Provided data:
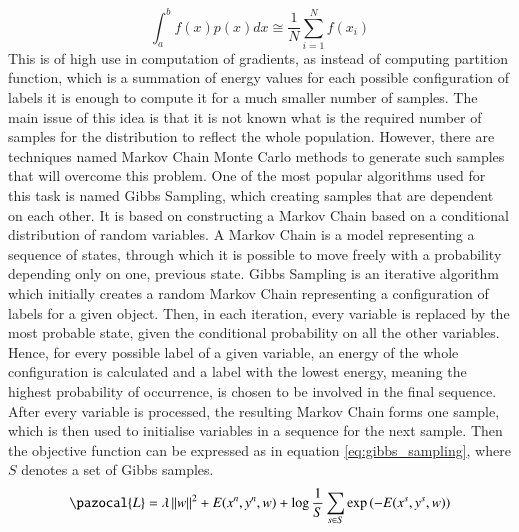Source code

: \begin{equation}
    \int_{a}^{b}{f(x)p(x)dx} \cong \frac{1}{N}\sum_{i=1}^{N}{f(x_i)}
\end{equation}
This is of high use in computation of gradients, as instead of computing partition function, which is a summation of energy values for each possible configuration of labels it is enough to compute it for a much smaller number of samples. The main issue of this idea is that it is not known what is the required number of samples for the distribution to reflect the whole population. However, there are techniques named Markov Chain Monte Carlo methods to generate such samples that will overcome this problem. One of the most popular algorithms used for this task is named Gibbs Sampling, which creating samples that are dependent on each other. It is based on constructing a Markov Chain based on a conditional distribution of random variables. A Markov Chain is a model representing a sequence of states, through which it is possible to move freely with a probability depending only on one, previous state. Gibbs Sampling is an iterative algorithm which initially creates a random Markov Chain representing a configuration of labels for a given object. Then, in each iteration, every variable is replaced by the most probable state, given the conditional probability on all the other variables. Hence, for every possible label of a given variable, an energy of the whole configuration is calculated and a label with the lowest energy, meaning the highest probability of occurrence, is chosen to be involved in the final sequence. After every variable is processed, the resulting Markov Chain forms one sample, which is then used to initialise variables in a sequence for the next sample.  Then the objective function can be expressed as in equation \ref{eq:gibbs_sampling}, where $S$ denotes a set of Gibbs samples.
\begin{equation}
    \label{eq:gibbs_sampling}
    \pazocal{L} = \lambda \left \| w \right \|^2 + E(x^n,y^n,w) + \log{\frac{1}{S}\sum_{s \in S}{\exp{(-E(x^s,y^s,w))}}}
\end{equation}
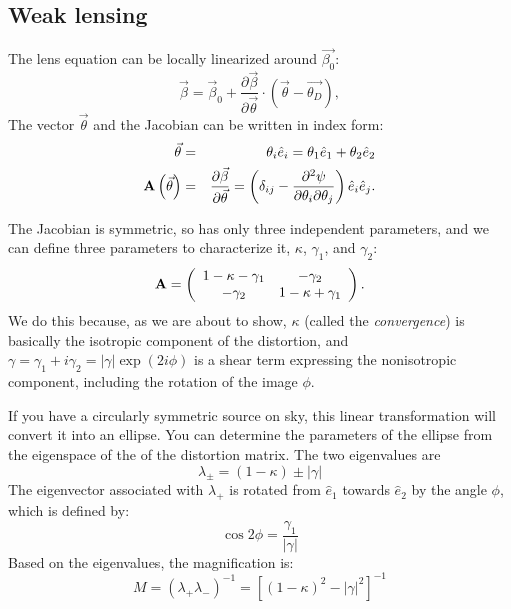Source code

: \subsection{Weak lensing}

The lens equation can be locally linearized  around $\vec{\beta_0}$:
\begin{equation}
\vec{\beta} = \vec{\beta}_0
+ \frac{\partial \vec{\beta}}{\partial \vec{\theta}} \cdot \left(\vec{\theta}
- \vec{\theta_D} \right), 
\end{equation}
The vector $\vec{\theta}$ and the Jacobian can be written in index form:
\begin{eqnarray}
\vec{\theta} &=& \theta_i {\hat e}_i = \theta_1 {\hat e}_1
+ \theta_2 {\hat e}_2 \cr
{\bf A}\left(\vec{\theta}\right) &=& 
\frac{\partial \vec{\beta}}{\partial \vec{\theta}} = \left(\delta_{ij}
- \frac{\partial^2 \psi}{\partial\theta_i \partial\theta_j}\right)
{\hat e}_i {\hat e}_j.
\end{eqnarray}

The Jacobian is symmetric, so has only three independent parameters,
and we can define three parameters to characterize it, $\kappa$,
$\gamma_1$, and $\gamma_2$:
\begin{equation}
{\bf A} = \left(\begin{array}{cc}
1-\kappa - \gamma_1 & -\gamma_2 \cr
- \gamma_2 & 1-\kappa + \gamma_1
\end{array}\right).
\end{equation}
We do this because, as we are about to show, $\kappa$ (called the {\it
convergence}) is basically the isotropic component of the distortion,
and $\gamma = \gamma_1 + i\gamma_2 = |\gamma| \exp(2i\phi)$ is a shear
term expressing the nonisotropic component, including the rotation of
the image $\phi$.

If you have a circularly symmetric source on sky, this linear
transformation will convert it into an ellipse. You can determine the
parameters of the ellipse from the eigenspace of the of the distortion
matrix. The two eigenvalues are
\begin{equation}
\lambda_{\pm} = (1-\kappa) \pm |\gamma|
\end{equation}
The eigenvector associated with $\lambda_+$ is rotated from ${\hat
e}_1$ towards ${\hat e}_2$ by the angle $\phi$, which is defined by:
\begin{equation}
\cos 2\phi = \frac{\gamma_1}{|\gamma|}
\end{equation}
Based on the eigenvalues, the magnification is:
\begin{equation}
M = \left(\lambda_+ \lambda_-\right)^{-1} = \left[(1-\kappa)^2 -
|\gamma|^2\right]^{-1} 
\end{equation}

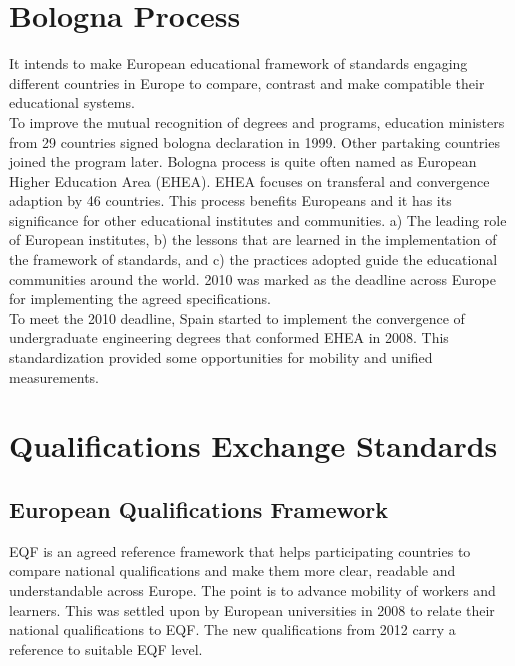 \documentclass[12pt,a4paper,oneside]{book}
\begin{document}
\section{Bologna Process}

It intends to make European educational framework of standards engaging different countries in Europe to compare, contrast and make compatible their educational systems. \cite{bologna process} \\

To improve the mutual recognition of degrees and programs, education ministers from 29 countries signed bologna declaration in 1999. Other partaking countries joined the program later. \cite{improvement bologna process} Bologna process is quite often named as European Higher Education Area (EHEA). EHEA focuses on transferal and convergence adaption by 46 countries. This process benefits Europeans and it has its significance for other educational institutes and communities. a) The leading role of European institutes, b) the lessons that are learned in the implementation of the framework of standards, and c) the practices adopted guide the educational communities around the world. 2010 was marked as the deadline across Europe for implementing the agreed specifications. \cite{European Higher Education Area } \\

To meet the 2010 deadline, Spain started to implement the convergence of undergraduate engineering degrees that conformed EHEA in 2008. This standardization provided some opportunities for mobility and unified measurements. \cite{European Higher Education Area }

\section{Qualifications Exchange Standards}

    \subsection{European Qualifications Framework}
    EQF is an agreed reference framework that helps participating countries to compare national qualifications and make them more clear, readable and understandable across Europe. The point is to advance mobility of workers and learners. This was settled upon by European universities in 2008 to relate their national qualifications to EQF. The new qualifications from 2012 carry a reference to suitable EQF level. \\
\end{document}
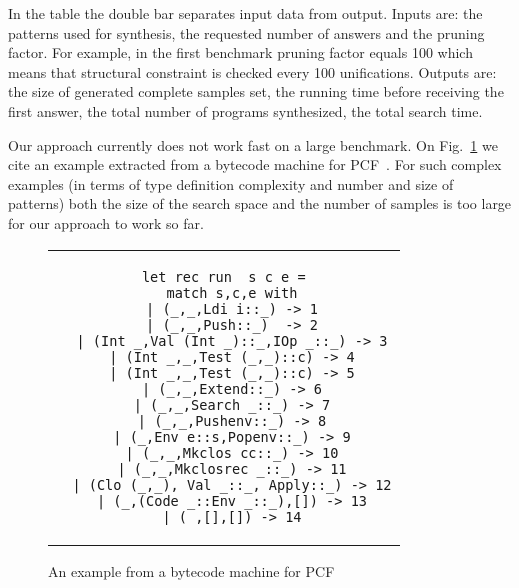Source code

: In the table the double bar separates input data from output. Inputs are: the patterns used for synthesis,
the requested number of answers and the pruning factor. For example, in the first benchmark pruning factor equals 100 which means that structural constraint is checked every 100 unifications. Outputs are: the size of generated complete samples set, the running time before receiving the
first answer, the total number of programs synthesized, the total search time.

Our approach currently does not work fast on a large benchmark. On Fig.~\ref{fig:pcf} we cite an example extracted from a bytecode
machine for PCF~\cite{Plotkin1977LCFCA,maranget2008}. For such complex examples (in terms of type definition complexity and number and size of patterns)
both the size of the search space and the number of samples is too large for our approach to work so far.



\begin{figure}%
\centering
\begin{tabular}{c} %

\begin{lstlisting}
let rec run  s c e =
  match s,c,e with
  | (_,_,Ldi i::_) -> 1
  | (_,_,Push::_)  -> 2
  | (Int _,Val (Int _)::_,IOp _::_) -> 3
  | (Int _,_,Test (_,_)::c) -> 4
  | (Int _,_,Test (_,_)::c) -> 5
  | (_,_,Extend::_) -> 6
  | (_,_,Search _::_) -> 7
  | (_,_,Pushenv::_) -> 8
  | (_,Env e::s,Popenv::_) -> 9
  | (_,_,Mkclos cc::_) -> 10
  | (_,_,Mkclosrec _::_) -> 11
  | (Clo (_,_), Val _::_, Apply::_) -> 12
  | (_,(Code _::Env _::_),[]) -> 13
  | (_,[],[]) -> 14
\end{lstlisting}
\end{tabular}
\caption{An example from a bytecode machine for PCF}
\label{fig:pcf}
\end{figure}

Problem requirements:
Look through the records for the string "eigenvalues". Copy every line that has it.

Exercise output:
matrix. The two eigenvalues are
Based on the eigenvalues, the magnification is:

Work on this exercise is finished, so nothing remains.